__What is needed__.
Reproduce exactly the lines below from the one containing "- **Принцип работы:** Система" through the one containing "- **Постепенное снижение", including both, and nothing else.

:::

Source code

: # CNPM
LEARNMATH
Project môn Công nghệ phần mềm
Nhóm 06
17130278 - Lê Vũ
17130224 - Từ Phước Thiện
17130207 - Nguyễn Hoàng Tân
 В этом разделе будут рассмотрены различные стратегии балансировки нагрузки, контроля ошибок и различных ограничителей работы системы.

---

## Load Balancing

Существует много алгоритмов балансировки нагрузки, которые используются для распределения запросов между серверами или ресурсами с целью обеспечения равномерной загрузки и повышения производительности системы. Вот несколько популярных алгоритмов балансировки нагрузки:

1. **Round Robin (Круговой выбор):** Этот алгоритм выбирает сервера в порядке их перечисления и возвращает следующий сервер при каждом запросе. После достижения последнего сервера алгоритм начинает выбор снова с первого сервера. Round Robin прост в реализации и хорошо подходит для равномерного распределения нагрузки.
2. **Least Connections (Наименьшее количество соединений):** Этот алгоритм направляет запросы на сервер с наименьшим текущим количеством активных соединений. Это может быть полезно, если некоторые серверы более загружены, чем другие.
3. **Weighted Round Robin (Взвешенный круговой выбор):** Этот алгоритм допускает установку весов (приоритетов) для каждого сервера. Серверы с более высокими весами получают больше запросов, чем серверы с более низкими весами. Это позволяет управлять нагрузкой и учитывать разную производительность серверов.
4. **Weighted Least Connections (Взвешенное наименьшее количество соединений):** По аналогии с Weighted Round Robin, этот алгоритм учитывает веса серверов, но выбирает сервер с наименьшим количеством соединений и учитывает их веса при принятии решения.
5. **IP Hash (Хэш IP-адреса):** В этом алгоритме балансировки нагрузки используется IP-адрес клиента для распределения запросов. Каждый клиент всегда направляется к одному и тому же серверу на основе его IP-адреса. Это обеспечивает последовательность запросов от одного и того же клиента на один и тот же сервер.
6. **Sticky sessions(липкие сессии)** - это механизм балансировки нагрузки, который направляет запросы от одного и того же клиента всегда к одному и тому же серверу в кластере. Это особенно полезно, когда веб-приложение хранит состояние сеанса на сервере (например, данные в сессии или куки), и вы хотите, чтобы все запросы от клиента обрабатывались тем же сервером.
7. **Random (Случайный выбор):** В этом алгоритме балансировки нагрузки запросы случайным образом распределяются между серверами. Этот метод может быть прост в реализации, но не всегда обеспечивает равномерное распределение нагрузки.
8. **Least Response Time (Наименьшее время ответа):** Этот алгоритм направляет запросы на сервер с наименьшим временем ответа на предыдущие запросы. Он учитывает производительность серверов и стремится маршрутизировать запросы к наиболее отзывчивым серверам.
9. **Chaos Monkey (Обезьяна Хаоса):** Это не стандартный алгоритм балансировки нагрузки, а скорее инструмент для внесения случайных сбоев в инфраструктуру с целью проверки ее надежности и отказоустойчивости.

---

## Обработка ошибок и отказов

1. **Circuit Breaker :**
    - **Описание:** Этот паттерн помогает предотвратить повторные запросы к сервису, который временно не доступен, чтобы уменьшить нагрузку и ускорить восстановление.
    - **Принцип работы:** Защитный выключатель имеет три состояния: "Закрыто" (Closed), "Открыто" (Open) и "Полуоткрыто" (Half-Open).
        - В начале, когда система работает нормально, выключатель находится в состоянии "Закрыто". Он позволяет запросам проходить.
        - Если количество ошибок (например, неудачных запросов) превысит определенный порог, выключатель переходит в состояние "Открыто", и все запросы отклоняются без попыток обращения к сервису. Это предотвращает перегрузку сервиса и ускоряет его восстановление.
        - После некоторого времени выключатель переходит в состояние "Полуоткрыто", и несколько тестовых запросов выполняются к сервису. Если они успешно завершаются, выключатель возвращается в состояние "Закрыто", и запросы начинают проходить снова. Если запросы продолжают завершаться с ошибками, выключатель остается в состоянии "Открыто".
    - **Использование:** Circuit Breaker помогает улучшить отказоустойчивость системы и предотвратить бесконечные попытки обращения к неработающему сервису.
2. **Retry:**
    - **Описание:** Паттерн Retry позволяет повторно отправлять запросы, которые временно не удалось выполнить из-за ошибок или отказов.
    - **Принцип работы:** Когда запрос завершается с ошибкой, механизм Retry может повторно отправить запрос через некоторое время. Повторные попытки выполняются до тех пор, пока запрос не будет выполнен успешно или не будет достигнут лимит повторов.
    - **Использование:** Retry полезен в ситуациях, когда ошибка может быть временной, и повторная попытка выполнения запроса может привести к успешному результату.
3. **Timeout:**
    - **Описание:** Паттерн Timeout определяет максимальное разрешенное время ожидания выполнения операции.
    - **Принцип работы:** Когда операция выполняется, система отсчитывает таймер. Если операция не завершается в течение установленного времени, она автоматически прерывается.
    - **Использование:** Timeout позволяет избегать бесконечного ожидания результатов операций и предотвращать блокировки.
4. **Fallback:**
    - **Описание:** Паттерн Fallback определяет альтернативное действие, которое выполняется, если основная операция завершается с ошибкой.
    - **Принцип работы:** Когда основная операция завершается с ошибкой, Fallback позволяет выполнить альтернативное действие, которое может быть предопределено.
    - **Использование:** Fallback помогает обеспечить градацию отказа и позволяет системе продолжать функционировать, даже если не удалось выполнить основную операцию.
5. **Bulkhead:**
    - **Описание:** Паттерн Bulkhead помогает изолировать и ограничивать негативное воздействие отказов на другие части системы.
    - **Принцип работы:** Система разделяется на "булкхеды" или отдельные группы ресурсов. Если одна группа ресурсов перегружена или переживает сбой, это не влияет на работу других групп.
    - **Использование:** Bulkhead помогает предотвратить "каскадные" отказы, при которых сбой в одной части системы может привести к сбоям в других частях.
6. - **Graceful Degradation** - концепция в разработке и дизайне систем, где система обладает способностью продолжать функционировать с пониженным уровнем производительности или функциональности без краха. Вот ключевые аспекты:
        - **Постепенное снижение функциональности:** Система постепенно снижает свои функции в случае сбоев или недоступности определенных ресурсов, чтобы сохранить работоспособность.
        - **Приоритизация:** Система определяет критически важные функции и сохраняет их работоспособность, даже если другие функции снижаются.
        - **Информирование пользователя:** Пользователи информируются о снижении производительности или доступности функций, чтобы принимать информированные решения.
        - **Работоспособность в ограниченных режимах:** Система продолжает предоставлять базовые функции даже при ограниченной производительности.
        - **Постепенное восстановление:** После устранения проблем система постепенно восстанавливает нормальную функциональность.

:::

__Answer for the task__.
    - **Принцип работы:** Система разделяется на "булкхеды" или отдельные группы ресурсов. Если одна группа ресурсов перегружена или переживает сбой, это не влияет на работу других групп.
    - **Использование:** Bulkhead помогает предотвратить "каскадные" отказы, при которых сбой в одной части системы может привести к сбоям в других частях.
6. - **Graceful Degradation** - концепция в разработке и дизайне систем, где система обладает способностью продолжать функционировать с пониженным уровнем производительности или функциональности без краха. Вот ключевые аспекты:
        - **Постепенное снижение функциональности:** Система постепенно снижает свои функции в случае сбоев или недоступности определенных ресурсов, чтобы сохранить работоспособность.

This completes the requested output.